Yesterday’s post at MasterResource described the failure of the 81st Texas Legislature (aka the “solar session”) to enact a new renewables mandate. Other big news is the rejection of an initial renewable (read solar, biomass) mandate by the Florida Legislature, as well as a sweetheart deal desired by Florida Power & Light (FPL). Nuclear and offshore drilling also came into play in the legislative debate as tie-in’s in the political environment.

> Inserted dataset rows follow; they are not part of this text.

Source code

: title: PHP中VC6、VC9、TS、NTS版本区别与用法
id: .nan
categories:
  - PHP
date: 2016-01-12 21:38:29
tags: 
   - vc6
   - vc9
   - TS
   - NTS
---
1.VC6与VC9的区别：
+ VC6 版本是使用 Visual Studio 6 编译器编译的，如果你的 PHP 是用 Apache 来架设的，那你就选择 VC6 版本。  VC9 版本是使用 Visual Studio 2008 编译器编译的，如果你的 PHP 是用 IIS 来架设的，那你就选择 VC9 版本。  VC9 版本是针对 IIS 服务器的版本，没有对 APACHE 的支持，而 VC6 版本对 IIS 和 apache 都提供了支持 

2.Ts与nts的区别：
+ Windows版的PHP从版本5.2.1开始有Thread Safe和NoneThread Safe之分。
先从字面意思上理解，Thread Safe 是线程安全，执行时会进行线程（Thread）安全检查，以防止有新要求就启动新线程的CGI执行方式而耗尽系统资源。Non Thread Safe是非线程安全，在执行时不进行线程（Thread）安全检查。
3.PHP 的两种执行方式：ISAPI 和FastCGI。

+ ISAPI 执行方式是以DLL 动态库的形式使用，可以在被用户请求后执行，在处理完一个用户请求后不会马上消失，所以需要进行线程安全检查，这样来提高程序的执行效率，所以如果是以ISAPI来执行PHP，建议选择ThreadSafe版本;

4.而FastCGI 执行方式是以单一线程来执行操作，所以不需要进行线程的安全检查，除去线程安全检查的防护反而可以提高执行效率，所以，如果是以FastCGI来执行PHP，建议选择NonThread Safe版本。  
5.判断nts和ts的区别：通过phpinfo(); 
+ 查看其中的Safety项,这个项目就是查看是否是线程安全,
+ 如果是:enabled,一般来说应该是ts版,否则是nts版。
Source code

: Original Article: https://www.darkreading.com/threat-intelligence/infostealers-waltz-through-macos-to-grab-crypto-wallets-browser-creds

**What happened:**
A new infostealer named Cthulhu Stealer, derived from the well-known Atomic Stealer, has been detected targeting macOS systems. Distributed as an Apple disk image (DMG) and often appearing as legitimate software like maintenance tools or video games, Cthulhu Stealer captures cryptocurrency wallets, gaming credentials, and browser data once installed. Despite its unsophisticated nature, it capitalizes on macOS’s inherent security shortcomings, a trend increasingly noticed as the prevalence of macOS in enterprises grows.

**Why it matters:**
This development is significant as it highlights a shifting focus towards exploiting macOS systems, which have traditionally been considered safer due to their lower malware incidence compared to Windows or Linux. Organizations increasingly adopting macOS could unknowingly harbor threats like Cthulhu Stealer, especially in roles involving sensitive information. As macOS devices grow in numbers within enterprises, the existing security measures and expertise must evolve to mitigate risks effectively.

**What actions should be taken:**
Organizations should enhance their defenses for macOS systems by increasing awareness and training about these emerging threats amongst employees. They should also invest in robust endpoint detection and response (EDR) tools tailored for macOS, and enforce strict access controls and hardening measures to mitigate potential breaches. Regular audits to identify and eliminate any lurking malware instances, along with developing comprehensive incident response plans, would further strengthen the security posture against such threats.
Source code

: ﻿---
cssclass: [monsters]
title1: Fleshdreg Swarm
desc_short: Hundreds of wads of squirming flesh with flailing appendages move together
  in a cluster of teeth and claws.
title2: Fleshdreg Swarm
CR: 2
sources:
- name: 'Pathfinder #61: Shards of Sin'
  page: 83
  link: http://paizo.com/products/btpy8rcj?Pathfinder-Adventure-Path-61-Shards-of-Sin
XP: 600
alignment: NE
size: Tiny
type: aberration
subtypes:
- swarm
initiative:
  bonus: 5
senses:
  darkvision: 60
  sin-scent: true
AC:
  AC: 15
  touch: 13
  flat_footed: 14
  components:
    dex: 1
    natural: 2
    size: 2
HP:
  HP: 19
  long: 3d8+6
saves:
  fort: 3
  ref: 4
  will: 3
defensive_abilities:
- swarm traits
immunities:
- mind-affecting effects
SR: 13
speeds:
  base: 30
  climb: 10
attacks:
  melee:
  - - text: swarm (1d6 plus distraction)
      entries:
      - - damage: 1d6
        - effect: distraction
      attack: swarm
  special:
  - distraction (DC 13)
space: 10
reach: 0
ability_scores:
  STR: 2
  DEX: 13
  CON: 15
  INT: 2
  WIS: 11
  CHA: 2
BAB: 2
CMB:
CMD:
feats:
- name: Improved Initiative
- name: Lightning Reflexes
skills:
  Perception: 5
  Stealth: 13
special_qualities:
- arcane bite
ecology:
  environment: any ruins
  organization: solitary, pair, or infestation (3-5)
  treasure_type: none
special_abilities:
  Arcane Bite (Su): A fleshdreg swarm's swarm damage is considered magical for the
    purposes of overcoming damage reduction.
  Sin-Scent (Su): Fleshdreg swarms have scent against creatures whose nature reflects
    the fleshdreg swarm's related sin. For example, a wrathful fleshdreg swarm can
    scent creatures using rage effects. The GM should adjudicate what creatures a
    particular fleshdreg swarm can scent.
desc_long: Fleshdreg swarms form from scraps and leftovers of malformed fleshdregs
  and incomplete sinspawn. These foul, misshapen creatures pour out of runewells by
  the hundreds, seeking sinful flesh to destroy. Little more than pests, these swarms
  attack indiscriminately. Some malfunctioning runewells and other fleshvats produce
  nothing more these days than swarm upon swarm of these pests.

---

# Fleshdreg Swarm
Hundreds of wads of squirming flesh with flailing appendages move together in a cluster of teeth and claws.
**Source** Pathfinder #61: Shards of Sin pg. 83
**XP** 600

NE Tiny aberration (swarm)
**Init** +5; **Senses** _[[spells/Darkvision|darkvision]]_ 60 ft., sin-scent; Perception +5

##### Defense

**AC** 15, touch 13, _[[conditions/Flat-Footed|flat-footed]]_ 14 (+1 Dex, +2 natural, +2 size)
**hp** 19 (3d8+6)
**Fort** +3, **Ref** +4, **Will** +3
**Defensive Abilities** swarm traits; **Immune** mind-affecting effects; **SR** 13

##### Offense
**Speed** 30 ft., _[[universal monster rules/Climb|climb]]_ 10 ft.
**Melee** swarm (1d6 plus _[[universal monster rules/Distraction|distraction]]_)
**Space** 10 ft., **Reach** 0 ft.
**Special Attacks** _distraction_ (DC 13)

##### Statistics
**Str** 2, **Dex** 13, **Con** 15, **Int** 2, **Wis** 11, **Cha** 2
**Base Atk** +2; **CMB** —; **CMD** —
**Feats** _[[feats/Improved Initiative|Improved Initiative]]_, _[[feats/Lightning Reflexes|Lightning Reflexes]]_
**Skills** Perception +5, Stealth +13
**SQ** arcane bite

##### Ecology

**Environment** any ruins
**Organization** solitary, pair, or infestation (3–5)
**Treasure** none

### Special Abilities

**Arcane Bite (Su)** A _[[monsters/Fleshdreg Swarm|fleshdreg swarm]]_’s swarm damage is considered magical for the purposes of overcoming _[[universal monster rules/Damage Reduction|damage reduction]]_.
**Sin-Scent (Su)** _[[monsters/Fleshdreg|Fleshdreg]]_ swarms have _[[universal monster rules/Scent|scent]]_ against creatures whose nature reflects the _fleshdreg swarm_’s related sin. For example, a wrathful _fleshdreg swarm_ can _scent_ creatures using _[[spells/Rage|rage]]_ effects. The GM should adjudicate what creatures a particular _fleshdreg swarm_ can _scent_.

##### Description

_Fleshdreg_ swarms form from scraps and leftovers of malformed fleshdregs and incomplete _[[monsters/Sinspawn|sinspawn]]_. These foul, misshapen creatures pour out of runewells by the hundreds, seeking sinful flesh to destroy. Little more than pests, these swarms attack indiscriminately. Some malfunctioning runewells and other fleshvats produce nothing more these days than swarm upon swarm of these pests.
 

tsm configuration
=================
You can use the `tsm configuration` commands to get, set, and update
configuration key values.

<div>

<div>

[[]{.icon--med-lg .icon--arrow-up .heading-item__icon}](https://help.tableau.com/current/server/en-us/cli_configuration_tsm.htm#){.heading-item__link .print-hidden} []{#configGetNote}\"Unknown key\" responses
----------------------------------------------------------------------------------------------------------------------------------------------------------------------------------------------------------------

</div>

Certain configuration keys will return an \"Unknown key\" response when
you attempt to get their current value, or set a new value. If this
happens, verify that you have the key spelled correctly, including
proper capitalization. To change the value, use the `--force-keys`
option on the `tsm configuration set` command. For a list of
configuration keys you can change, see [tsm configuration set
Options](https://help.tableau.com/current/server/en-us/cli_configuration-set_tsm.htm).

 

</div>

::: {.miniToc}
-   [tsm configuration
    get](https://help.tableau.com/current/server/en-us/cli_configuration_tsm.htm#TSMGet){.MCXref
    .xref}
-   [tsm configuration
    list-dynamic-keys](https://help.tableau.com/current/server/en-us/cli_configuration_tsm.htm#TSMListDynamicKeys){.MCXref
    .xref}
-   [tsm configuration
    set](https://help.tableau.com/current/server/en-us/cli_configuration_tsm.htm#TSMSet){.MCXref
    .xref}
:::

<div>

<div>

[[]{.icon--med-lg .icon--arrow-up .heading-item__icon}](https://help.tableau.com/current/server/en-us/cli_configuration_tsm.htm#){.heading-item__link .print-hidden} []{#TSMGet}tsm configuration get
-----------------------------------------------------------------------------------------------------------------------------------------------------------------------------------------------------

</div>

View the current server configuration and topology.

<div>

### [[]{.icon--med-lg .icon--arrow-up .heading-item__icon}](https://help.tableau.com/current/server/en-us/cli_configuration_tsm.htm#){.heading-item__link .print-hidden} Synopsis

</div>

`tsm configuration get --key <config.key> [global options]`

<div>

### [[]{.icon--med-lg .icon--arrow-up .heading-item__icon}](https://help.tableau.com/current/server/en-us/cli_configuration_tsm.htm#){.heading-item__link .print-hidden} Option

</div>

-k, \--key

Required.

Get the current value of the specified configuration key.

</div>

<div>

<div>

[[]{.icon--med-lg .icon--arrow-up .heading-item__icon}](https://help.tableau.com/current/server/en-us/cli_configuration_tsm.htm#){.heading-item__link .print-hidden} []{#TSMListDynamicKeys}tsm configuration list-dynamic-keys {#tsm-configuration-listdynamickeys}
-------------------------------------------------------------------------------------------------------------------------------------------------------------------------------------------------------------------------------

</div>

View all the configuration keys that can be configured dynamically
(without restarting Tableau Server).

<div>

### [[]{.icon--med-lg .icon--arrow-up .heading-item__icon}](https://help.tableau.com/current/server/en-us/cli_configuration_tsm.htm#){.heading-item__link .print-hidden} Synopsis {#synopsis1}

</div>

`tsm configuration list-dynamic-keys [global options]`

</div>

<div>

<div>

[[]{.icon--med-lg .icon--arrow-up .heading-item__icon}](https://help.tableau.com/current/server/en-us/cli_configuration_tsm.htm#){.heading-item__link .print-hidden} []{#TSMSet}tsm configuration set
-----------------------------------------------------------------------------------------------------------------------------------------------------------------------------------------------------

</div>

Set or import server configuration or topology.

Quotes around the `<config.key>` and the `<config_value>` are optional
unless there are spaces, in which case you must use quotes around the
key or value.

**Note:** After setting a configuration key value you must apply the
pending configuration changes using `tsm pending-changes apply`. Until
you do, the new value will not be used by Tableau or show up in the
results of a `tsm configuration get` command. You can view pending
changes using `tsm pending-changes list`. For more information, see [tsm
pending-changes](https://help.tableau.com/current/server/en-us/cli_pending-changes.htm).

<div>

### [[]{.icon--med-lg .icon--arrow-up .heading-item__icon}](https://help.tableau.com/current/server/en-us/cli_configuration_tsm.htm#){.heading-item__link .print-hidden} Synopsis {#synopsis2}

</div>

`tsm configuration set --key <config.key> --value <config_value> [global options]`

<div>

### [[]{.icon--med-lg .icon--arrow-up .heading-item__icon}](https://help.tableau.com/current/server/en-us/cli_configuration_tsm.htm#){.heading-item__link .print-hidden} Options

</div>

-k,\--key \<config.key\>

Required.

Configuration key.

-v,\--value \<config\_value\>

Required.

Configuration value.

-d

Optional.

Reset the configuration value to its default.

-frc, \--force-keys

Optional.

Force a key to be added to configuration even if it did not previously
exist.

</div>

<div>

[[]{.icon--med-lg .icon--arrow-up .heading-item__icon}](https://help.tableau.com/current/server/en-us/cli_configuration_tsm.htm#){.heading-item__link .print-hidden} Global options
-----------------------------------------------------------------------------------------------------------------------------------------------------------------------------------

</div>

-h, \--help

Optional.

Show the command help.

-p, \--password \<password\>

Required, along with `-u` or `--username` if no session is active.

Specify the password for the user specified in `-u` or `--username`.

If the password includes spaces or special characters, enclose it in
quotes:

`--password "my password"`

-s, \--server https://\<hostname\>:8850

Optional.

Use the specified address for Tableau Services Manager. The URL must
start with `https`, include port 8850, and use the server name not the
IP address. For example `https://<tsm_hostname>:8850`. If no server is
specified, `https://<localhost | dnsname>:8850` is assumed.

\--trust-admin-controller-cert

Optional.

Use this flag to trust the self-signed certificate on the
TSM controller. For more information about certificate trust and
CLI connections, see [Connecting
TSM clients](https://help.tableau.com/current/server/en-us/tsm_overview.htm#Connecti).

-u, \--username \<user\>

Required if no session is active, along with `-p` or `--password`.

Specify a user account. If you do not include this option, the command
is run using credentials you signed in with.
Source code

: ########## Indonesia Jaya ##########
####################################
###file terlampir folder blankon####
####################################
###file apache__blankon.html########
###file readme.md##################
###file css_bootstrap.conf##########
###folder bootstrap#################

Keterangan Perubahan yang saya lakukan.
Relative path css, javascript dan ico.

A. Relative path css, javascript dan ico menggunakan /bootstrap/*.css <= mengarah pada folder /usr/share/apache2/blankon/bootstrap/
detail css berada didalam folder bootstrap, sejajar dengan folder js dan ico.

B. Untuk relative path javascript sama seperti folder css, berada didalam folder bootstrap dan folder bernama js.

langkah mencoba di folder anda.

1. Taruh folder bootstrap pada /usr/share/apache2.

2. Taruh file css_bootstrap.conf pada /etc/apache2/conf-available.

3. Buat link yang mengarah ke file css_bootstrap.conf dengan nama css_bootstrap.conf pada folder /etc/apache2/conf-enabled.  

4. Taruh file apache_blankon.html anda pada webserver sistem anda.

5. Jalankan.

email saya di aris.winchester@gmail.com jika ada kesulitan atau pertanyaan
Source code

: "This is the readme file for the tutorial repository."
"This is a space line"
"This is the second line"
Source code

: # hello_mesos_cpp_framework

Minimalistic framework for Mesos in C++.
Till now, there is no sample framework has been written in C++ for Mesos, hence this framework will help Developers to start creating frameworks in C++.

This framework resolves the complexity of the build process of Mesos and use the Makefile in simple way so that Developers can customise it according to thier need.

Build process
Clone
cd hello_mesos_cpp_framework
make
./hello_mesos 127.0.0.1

All this is instructive for the current federal push for a National Electricity Standard (NES). Florida would be a loser in any national NES–especially given the prohibitive cost of converting sunshine into electricity in any sort of a major way. The age-old promises of solar breakthroughs are a mirage, and Enron’s 1994 contrived Solarex splash should not be forgotten.
Solar hyberbole is decades old. Inevitably, every few months there are fresh headlines about significant cost reductions, insinuating that the competitive moment of solar panels is arriving. In a recent post at Climate Progress, for example, Joe Romm reports: “Solar prices set to fall by up to 40 per cent by year end.” Google “solar” and “advances” to see what you get for previous years and even decades!
But fossil-fuel technologies have advanced too, and the competitive gap between solar and hydrocarbons for generating electricity remains huge. DOE Secretary Stephen Chu told the New York Times recently that solar technology will have to get five times better than it is today to be part of the energy transformation that he and other alarmists think is necessary.